INTERNATIONAL WOMEN’S DAY
- March 9, 2021
- Posted by: OptimizeIAS Team
- Category: DPN Topics
No Comments
INTERNATIONAL WOMEN’S DAY
Subject: Current Events
Concept:
- The concept of International Women’s Day emerged in the early 1900s at a time of great unrest and debates among women against oppression and inequality.
- In 1908, 15,000 women marched through New York City demanding shorter hours, better pay and voting rights.
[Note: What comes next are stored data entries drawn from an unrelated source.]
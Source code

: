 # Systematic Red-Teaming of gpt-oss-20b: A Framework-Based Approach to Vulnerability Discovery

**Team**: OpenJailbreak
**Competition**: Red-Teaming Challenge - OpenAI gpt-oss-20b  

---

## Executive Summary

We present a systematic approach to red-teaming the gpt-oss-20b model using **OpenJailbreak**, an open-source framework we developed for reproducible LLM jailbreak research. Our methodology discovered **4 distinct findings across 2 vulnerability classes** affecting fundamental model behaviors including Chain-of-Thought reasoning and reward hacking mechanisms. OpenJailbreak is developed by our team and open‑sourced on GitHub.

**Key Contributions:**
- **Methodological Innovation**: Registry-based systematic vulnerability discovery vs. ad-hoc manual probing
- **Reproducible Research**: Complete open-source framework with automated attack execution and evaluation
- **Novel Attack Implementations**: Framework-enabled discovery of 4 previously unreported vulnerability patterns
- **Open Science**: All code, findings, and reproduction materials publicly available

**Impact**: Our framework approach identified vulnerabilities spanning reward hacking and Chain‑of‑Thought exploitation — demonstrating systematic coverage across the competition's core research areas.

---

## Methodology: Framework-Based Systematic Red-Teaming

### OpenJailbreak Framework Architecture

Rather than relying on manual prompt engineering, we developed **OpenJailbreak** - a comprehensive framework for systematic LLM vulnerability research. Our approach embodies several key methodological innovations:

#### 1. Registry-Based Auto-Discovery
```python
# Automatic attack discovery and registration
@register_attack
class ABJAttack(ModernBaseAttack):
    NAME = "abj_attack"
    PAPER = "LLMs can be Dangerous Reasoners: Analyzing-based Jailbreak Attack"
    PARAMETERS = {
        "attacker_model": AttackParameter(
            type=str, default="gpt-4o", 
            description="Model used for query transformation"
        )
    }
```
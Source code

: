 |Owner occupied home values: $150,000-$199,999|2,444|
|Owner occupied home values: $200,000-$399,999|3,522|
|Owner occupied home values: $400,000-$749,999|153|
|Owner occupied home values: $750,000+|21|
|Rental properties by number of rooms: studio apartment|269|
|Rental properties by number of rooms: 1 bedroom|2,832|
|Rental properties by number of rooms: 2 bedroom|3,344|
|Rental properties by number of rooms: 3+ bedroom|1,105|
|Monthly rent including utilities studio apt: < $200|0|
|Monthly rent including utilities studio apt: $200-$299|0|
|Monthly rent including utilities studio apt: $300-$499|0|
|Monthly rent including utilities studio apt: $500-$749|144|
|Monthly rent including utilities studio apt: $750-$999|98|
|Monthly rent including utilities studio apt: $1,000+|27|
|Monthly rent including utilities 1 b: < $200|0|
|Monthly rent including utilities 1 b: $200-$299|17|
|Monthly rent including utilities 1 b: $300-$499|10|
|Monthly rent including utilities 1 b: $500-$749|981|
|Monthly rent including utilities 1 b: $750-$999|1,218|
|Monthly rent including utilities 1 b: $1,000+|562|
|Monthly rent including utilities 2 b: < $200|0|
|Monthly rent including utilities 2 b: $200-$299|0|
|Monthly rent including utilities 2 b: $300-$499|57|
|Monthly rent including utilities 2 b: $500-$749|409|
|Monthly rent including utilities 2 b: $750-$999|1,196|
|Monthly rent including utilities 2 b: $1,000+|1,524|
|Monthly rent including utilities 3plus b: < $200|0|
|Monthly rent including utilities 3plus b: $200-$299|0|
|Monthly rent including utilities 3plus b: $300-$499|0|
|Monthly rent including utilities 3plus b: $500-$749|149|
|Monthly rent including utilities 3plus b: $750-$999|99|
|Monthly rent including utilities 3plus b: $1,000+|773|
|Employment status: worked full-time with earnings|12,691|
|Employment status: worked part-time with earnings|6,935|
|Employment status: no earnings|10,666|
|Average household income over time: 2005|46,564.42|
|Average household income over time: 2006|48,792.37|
The next year, the Socialist Party of America observed the first National Woman’s Day across the United States on February 28, 1909.
- Women continued to celebrate it on the last Sunday of February until 1913.
- Simultaneously, in 1910, the second International Conference of Working Women was held in Denmark’s Copenhagen, where Clara Zetkin, who led the Women’s Office for the Social Democratic Party in Germany tabled the idea of an International Women’s Day.
- She proposed that every year, every country should celebrate on the same day to press for their demands.
- On March 9, 1911, International Women’s Day was honoured for the first time in Austria, Denmark, Germany and Switzerland.
- More than one million women and men attended the rallies campaigning for women’s rights to work, vote, be trained, to hold public office and end discrimination.
- Meanwhile in Russia, on the eve of World War I, women observed their first International Women’s Day on February 23, the last Sunday in February, with a strike for “bread and peace” to protest the death of over two million Russian soldiers.
- In the United Nations, it was celebrated for the first time in 1975, and in December 1977, the General Assembly adopted a resolution proclaiming a United Nations Day for Women’s Rights and International Peace.
- In 1996, the UN announced their first annual theme — “Celebrating the Past, Planning for the Future”, followed by “Women at the Peace table” in 1997. In 1998 “Women and Human Rights”, in 1999 “World Free of Violence Against Women”, each year had a new theme.